Obama era prácticamente desconocido hasta su brillante discurso en la Convención demócrata electoral del 2004. Presentó su candidatura a la presidencia y en las primarias demócratas derrotó, sorprendentemente, a la gran favorita, Hillary Clinton, apoyada por su formidable maquinaria electoral con su marido a la cabeza. Hoy, después de casi dos años de campaña, un afroamericano no descendiente de esclavos tiene muchas más probabilidades que su contrincante McCain de ser el próximo presidente. Todo ello a poco más de sesenta años en que hubo los últimos linchamientos de negros en el sur del país.
Un gran deseo de cambio ha llevado a Obama hasta donde ahora está, con participación electoral notable en las primarias y con mítines con presencia multitudinaria, algo no visto desde hace muchos, muchos años en un país en el que cada vez vota menos gente y en el que ese voto es cada vez más cosa de blancos de clases medias y altas. Al menos hasta ahora. Precisamente, esa presumible mayor participación, sobre todo de jóvenes y de minorías, puede ser un de las claves del triunfo de Obama.

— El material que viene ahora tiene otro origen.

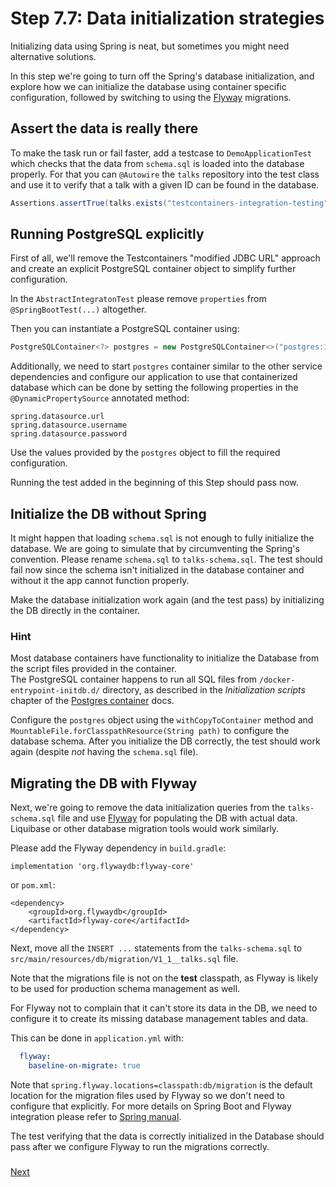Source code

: # Step 7.7: Data initialization strategies

Initializing data using Spring is neat, but sometimes you might need alternative solutions. 

In this step we're going to turn off the Spring's database initialization, and explore how we can initialize the database using container specific configuration, followed by switching to using the [Flyway](https://flywaydb.org/) migrations.

## Assert the data is really there

To make the task run or fail faster, add a testcase to `DemoApplicationTest` which checks that the data from `schema.sql` is loaded into the database properly. 
For that you can `@Autowire` the `talks` repository into the test class and use it to verify that a talk with a given ID can be found in the database. 

```java
Assertions.assertTrue(talks.exists("testcontainers-integration-testing"));
```

## Running PostgreSQL explicitly

First of all, we'll remove the Testcontainers "modified JDBC URL" approach and create an explicit PostgreSQL container object to simplify further configuration.

In the `AbstractIntegratonTest` please remove `properties` from `@SpringBootTest(...)` altogether.

Then you can instantiate a PostgreSQL container using:

```java
PostgreSQLContainer<?> postgres = new PostgreSQLContainer<>("postgres:14-alpine");
```

Additionally, we need to start `postgres` container similar to the other service dependencies and configure our application to use that containerized database which can be done by setting the following properties in the `@DynamicPropertySource` annotated method:

```text
spring.datasource.url
spring.datasource.username
spring.datasource.password
```

Use the values provided by the `postgres` object to fill the required configuration.

Running the test added in the beginning of this Step should pass now. 

## Initialize the DB without Spring

It might happen that loading `schema.sql` is not enough to fully initialize the database. 
We are going to simulate that by circumventing the Spring's convention. Please rename `schema.sql` to `talks-schema.sql`. 
The test should fail now since the schema isn't initialized in the database container and without it the app cannot function properly.  

Make the database initialization work again (and the test pass) by initializing the DB directly in the container.

### Hint
Most database containers have functionality to initialize the Database from the script files provided in the container.  
The PostgreSQL container happens to run all SQL files from `/docker-entrypoint-initdb.d/` directory, as described in the _Initialization scripts_  chapter of the [Postgres container](https://hub.docker.com/_/postgres/) docs.

Configure the `postgres` object using the `withCopyToContainer` method and `MountableFile.forClasspathResource(String path)` to configure the database schema.
After you initialize the DB correctly, the test should work again (despite _not_ having the `schema.sql` file).

## Migrating the DB with Flyway

Next, we're going to remove the data initialization queries from the `talks-schema.sql` file and use [Flyway](https://flywaydb.org/) for populating the DB with actual data.
Liquibase or other database migration tools would work similarly. 

Please add the Flyway dependency in `build.gradle`:

```text
implementation 'org.flywaydb:flyway-core'
```

or `pom.xml`:
```text
<dependency>
    <groupId>org.flywaydb</groupId>
    <artifactId>flyway-core</artifactId>
</dependency>
```

Next, move all the `INSERT ...` statements from the `talks-schema.sql` to `src/main/resources/db/migration/V1_1__talks.sql` file.

Note that the migrations file is not on the **test** classpath, as Flyway is likely to be used for production schema management as well. 

For Flyway not to complain that it can't store its data in the DB, we need to configure it to create its missing database management tables and data.

This can be done in `application.yml` with:

```yaml
  flyway:
    baseline-on-migrate: true
```

Note that `spring.flyway.locations=classpath:db/migration` is the default location for the migration files used by Flyway so we don't need to configure that explicitly. 
For more details on Spring Boot and Flyway integration please refer to [Spring manual](https://docs.spring.io/spring-boot/docs/2.6.7/reference/htmlsingle/#howto.data-initialization.migration-tool.flyway).

The test verifying that the data is correctly initialized in the Database should pass after we configure Flyway to run the migrations correctly.

### 
[Next](step-8-local-development-environment.md)
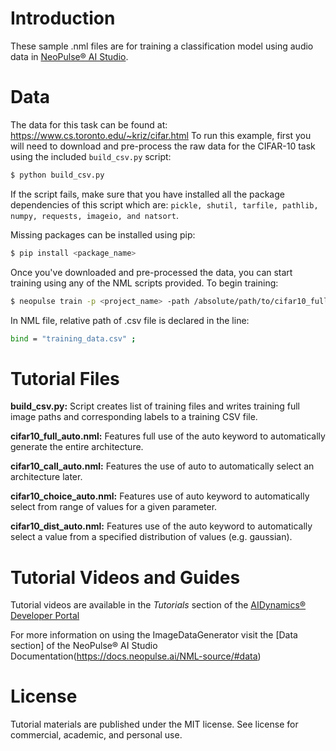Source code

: # Introduction
These sample .nml files are for training a classification model using audio data in [NeoPulse® AI Studio](https://aws.amazon.com/marketplace/pp/B074NDG36S/ref=vdr_rf).

# Data
The data for this task can be found at: https://www.cs.toronto.edu/~kriz/cifar.html
To run this example, first you will need to download and pre-process the raw data for the CIFAR-10 task using the included ```build_csv.py``` script:

```bash
$ python build_csv.py
```

If the script fails, make sure that you have installed all the package dependencies of this script which are: `pickle, shutil, tarfile, pathlib, numpy, requests, imageio, and natsort`.

Missing packages can be installed using pip:
```bash
$ pip install <package_name>
```

Once you've downloaded and pre-processed the data, you can start training using any of the NML scripts provided. To begin training:
```bash
$ neopulse train -p <project_name> -path /absolute/path/to/cifar10_full_auto.nml
```
In NML file, relative path of .csv file is declared in the line:
```bash
bind = "training_data.csv" ;
```

# Tutorial Files
**build_csv.py:** Script creates list of training files and writes training full image paths and corresponding labels to a training CSV file.

**cifar10_full_auto.nml:** Features full use of the auto keyword to automatically generate the entire architecture.

**cifar10_call_auto.nml:** Features the use of auto to automatically select an architecture later.

**cifar10_choice_auto.nml:** Features use of auto keyword to automatically select from range of values for a given parameter.

**cifar10_dist_auto.nml:** Features use of the auto keyword to automatically select a value from a specified distribution of values (e.g. gaussian).

# Tutorial Videos and Guides
Tutorial videos are available in the *Tutorials* section of the [AIDynamics® Developer Portal](https://www.aidynamics.com/ai-developer)


For more information on using the ImageDataGenerator visit the [Data section] of the NeoPulse® AI Studio Documentation(https://docs.neopulse.ai/NML-source/#data)

# License
Tutorial materials are published under the MIT license. See license for commercial, academic, and personal use.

Una de las claves. Hay más, y entre ellas dos destacables. Una, el fracaso estrepitoso de Bush, el peor presidente de la historia del país con índices actuales de rechazo de cerca del ochenta por ciento, fracaso que alcanza a todo el republicanismo. Dos, la crisis económica que ha desplazado a otros dos grandes temas (decisivos en el 2004): la guerra de Iraq y la correlativa visión del presidente como "comandante en jefe" (ahí tenía clara ventaja McCain) y los
values,
los valores en los que el electorado evangélico, más de un veinticinco por ciento del total, tiene mucho que decir, siempre en contra de los demócratas.
La campaña ha batido todos los récords de gasto, unos dos mil millones de dólares, en el caso de Obama todos ellos de origen privado. Sus recursos han superado ampliamente a los de McCain, y éste es otro claro indicador de victoria, porque la gran mayoría de esos fondos son de los llamados "intereses especiales" y no de pequeñas aportaciones, aunque éstas han sido más importantes que nunca. Esa financiación privada es uno de los grandes pasivos de la democracia de ese país porque luego hay que dar algo a cambio.
Un par de observaciones finales a la luz de lo ocurrido otras veces. Las encuestas amplían la actual mayoría demócrata en la Cámara de Representantes (que se elige en su totalidad) y vaticinan mayoría demócrata en el Senado (que se renueva en un tercio), pudiendo llegar incluso a sesenta senadores, cifra que permite evitar el "filibusterismo". Otras veces, al votante no le ha gustado esa probable mayoría aplastante en el Ejecutivo y en el Legislativo. Segundo, a pesar de las mejoras, los sistemas de votación, que varían de Estado en Estado, incluso de Condado en Condado, siguen presentando notables agujeros que, en general, perjudican a votantes de minorías, presumiblemente demócratas. En resultados muy cerrados, la vergüenza de Florida en el 2000 y las sospechas de Ohio en el 2004 pueden volver a repetirse.
¿Qué importancia tendrá el ya famoso "efecto Bradley", forma políticamente correcta de llamar al racismo? Un conocido sociólogo, Andrew Hacker, autor del fundamental
Two nations,
lo ha estimado en unos siete puntos de votación. El racismo, consciente o inconsciente, abierto o solapado, sigue presente en una parte de la sociedad norteamericana. Cuánto pese a la hora de votar, no lo sabemos. La respuesta, este martes. Salvo que tengamos una segunda edición de Florida 2000.